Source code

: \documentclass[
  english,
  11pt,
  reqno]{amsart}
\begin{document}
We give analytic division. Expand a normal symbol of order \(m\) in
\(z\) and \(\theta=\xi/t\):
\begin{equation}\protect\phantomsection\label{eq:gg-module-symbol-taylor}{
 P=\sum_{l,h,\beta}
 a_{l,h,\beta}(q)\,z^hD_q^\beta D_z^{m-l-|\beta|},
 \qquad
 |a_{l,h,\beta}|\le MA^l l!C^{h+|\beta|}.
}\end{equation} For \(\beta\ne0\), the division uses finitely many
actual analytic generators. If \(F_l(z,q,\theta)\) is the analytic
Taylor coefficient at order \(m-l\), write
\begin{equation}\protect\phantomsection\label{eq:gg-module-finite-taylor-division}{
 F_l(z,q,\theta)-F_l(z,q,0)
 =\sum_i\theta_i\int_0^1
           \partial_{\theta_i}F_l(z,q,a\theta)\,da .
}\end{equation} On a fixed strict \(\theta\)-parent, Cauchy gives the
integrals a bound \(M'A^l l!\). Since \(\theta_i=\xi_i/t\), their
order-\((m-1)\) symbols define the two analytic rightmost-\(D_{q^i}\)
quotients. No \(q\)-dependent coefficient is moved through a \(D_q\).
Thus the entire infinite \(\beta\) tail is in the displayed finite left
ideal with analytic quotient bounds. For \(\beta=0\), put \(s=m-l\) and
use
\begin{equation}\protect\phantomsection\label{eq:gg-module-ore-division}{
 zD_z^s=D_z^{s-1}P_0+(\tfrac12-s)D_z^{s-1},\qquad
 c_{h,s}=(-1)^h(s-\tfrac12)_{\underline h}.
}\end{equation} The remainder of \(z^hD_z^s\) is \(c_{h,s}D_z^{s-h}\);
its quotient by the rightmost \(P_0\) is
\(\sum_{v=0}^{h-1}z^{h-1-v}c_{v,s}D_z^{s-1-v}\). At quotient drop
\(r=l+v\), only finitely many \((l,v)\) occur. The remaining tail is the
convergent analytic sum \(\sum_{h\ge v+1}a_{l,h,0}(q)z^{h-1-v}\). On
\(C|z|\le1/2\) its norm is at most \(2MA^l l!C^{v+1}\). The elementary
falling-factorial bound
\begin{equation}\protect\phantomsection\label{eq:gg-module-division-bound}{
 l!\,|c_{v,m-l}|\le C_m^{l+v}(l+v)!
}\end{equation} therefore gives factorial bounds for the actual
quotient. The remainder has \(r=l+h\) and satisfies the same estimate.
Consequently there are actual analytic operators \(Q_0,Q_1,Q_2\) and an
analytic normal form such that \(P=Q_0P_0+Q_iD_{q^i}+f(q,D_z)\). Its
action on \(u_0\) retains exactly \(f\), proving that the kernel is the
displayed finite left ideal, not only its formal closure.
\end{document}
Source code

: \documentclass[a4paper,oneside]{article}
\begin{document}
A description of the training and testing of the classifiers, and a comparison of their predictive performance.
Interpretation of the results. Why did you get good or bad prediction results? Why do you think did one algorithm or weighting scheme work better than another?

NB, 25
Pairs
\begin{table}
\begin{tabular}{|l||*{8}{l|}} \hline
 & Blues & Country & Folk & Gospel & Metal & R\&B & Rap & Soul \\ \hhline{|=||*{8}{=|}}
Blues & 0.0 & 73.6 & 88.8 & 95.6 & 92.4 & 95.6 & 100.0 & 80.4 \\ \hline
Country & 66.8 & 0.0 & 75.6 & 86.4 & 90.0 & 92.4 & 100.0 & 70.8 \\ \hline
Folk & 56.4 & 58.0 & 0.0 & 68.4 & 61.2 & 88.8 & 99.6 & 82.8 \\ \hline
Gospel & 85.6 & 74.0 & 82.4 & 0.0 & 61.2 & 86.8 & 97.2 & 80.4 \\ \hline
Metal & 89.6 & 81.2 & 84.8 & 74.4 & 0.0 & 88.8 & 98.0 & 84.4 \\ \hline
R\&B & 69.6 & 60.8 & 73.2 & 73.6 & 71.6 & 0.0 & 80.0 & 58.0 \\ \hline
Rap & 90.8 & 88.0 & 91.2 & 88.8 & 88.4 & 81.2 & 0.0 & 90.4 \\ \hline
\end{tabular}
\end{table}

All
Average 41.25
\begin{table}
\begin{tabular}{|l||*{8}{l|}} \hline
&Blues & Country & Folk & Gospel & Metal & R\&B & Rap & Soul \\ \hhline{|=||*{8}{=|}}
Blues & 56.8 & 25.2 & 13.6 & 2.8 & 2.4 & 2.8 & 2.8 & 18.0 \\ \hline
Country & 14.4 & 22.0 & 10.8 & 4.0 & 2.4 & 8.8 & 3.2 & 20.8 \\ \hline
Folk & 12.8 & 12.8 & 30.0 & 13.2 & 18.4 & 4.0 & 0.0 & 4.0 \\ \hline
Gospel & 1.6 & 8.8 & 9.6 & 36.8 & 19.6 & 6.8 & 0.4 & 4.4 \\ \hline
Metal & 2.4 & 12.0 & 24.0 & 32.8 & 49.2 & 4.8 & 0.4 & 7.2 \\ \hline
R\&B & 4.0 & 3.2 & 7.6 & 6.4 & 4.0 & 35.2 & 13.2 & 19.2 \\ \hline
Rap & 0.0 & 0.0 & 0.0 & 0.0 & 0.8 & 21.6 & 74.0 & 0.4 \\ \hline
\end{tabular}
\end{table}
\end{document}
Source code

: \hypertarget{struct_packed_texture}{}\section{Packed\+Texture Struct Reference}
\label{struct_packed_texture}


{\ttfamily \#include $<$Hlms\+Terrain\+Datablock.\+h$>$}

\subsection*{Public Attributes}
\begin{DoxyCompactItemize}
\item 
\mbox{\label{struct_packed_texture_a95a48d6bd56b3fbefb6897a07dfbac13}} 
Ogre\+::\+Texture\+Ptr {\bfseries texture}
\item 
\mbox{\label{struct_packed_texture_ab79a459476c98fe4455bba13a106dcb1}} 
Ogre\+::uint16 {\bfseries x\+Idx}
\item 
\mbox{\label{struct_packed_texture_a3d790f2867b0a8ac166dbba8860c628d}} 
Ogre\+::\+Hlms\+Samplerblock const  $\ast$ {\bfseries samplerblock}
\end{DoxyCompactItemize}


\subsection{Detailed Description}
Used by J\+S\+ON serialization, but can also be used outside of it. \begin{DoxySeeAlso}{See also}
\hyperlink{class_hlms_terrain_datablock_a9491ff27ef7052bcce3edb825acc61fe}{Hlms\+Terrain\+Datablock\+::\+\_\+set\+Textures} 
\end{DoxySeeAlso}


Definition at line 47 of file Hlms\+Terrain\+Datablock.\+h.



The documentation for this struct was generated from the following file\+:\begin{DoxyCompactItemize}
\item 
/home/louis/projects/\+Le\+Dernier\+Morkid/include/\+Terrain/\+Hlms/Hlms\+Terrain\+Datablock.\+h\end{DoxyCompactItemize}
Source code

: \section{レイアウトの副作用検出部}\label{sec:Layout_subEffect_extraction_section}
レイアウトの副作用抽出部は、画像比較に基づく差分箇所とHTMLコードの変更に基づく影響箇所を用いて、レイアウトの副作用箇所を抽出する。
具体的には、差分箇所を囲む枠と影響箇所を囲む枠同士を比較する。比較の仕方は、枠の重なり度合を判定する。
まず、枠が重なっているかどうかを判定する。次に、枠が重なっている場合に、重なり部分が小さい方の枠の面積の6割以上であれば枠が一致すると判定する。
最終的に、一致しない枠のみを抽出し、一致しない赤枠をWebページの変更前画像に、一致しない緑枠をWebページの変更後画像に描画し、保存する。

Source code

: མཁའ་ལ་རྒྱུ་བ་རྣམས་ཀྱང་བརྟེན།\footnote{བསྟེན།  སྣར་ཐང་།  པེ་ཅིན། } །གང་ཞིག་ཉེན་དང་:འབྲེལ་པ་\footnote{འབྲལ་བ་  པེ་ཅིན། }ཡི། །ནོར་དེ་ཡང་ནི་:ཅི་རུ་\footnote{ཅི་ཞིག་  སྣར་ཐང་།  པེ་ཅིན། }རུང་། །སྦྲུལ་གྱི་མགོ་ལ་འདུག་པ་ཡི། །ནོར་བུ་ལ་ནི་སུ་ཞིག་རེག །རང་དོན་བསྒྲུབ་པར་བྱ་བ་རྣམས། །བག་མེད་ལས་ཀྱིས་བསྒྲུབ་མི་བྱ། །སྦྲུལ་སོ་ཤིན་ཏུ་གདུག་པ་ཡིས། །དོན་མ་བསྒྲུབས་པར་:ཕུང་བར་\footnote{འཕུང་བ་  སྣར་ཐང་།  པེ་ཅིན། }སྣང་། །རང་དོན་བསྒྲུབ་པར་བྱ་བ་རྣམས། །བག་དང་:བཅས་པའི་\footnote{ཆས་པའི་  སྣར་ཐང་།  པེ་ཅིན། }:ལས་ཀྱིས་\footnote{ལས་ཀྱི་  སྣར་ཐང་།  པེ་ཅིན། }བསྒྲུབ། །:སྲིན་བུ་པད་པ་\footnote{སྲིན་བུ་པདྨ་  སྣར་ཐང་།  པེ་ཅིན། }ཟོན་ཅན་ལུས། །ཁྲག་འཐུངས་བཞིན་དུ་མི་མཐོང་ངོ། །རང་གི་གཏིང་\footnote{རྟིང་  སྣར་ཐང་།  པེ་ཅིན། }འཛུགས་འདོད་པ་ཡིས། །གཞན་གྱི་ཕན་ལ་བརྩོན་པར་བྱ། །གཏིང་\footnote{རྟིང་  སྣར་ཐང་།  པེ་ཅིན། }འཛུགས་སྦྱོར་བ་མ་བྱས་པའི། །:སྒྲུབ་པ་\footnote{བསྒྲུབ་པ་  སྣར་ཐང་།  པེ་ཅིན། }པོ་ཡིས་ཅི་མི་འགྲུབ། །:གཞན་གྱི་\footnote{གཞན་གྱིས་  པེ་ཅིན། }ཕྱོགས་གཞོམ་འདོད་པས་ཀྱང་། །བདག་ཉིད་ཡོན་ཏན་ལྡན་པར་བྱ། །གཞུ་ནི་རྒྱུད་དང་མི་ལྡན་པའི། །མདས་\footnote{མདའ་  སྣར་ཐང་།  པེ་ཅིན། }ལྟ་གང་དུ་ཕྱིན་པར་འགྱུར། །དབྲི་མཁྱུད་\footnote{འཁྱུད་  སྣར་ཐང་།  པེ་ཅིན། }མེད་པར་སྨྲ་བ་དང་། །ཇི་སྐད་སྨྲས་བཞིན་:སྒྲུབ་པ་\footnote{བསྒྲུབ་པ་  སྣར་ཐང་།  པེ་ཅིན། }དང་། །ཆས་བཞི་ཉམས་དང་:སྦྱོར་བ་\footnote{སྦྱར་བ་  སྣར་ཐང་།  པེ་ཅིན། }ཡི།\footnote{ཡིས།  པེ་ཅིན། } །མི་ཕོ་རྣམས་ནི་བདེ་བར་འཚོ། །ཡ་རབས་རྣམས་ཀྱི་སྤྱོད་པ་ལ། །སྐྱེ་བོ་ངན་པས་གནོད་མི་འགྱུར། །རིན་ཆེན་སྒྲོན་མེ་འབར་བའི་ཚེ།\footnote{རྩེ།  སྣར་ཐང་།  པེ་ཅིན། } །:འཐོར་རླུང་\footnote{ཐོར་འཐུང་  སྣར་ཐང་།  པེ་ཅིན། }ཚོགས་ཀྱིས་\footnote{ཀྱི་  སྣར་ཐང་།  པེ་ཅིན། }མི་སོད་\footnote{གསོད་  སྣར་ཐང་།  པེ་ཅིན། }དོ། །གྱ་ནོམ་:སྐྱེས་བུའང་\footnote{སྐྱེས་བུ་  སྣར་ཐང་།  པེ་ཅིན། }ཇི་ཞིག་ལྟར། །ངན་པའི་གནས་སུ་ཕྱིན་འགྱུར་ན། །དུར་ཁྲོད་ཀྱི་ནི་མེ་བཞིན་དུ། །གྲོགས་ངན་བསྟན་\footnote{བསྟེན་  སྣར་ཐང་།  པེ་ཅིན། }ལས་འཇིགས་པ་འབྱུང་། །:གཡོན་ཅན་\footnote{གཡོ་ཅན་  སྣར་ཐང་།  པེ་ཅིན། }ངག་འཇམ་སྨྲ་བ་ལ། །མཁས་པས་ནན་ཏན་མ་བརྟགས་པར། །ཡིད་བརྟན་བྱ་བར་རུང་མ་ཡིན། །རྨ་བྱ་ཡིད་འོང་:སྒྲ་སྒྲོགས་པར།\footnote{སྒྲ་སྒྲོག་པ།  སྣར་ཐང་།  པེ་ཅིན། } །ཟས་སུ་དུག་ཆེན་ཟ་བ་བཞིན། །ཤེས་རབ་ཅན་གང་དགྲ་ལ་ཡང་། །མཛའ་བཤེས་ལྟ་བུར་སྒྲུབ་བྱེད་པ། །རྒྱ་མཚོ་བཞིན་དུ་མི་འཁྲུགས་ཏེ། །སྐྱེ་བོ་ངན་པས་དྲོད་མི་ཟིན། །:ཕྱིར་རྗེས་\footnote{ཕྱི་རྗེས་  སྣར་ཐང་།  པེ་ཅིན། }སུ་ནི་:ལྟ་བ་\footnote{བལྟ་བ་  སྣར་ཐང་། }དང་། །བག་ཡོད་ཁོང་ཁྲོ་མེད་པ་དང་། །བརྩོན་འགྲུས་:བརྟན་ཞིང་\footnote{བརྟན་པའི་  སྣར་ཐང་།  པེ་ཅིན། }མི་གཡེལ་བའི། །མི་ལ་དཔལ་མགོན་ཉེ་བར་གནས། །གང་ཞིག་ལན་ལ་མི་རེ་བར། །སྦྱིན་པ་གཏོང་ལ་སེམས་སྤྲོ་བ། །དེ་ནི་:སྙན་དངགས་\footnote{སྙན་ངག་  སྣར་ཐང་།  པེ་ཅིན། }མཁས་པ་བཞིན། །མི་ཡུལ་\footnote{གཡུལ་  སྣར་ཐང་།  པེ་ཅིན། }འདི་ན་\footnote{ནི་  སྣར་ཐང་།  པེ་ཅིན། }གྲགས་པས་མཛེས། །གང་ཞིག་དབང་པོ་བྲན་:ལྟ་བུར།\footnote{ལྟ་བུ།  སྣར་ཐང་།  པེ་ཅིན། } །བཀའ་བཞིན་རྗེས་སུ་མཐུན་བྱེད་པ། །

○ ○ ○ ○ ○

**WORK ORDER**
Give back, exactly as written, the stretch from the line with "R\&B & 4.0 & 3.2" through the line with "Definition at line", and no other lines from the records above.

**RESULT BELOW**
R\&B & 4.0 & 3.2 & 7.6 & 6.4 & 4.0 & 35.2 & 13.2 & 19.2 \\ \hline
Rap & 0.0 & 0.0 & 0.0 & 0.0 & 0.8 & 21.6 & 74.0 & 0.4 \\ \hline
\end{tabular}
\end{table}
\end{document}
Source code

: \hypertarget{struct_packed_texture}{}\section{Packed\+Texture Struct Reference}
\label{struct_packed_texture}


{\ttfamily \#include $<$Hlms\+Terrain\+Datablock.\+h$>$}

\subsection*{Public Attributes}
\begin{DoxyCompactItemize}
\item 
\mbox{\label{struct_packed_texture_a95a48d6bd56b3fbefb6897a07dfbac13}} 
Ogre\+::\+Texture\+Ptr {\bfseries texture}
\item 
\mbox{\label{struct_packed_texture_ab79a459476c98fe4455bba13a106dcb1}} 
Ogre\+::uint16 {\bfseries x\+Idx}
\item 
\mbox{\label{struct_packed_texture_a3d790f2867b0a8ac166dbba8860c628d}} 
Ogre\+::\+Hlms\+Samplerblock const  $\ast$ {\bfseries samplerblock}
\end{DoxyCompactItemize}


\subsection{Detailed Description}
Used by J\+S\+ON serialization, but can also be used outside of it. \begin{DoxySeeAlso}{See also}
\hyperlink{class_hlms_terrain_datablock_a9491ff27ef7052bcce3edb825acc61fe}{Hlms\+Terrain\+Datablock\+::\+\_\+set\+Textures} 
\end{DoxySeeAlso}


Definition at line 47 of file Hlms\+Terrain\+Datablock.\+h.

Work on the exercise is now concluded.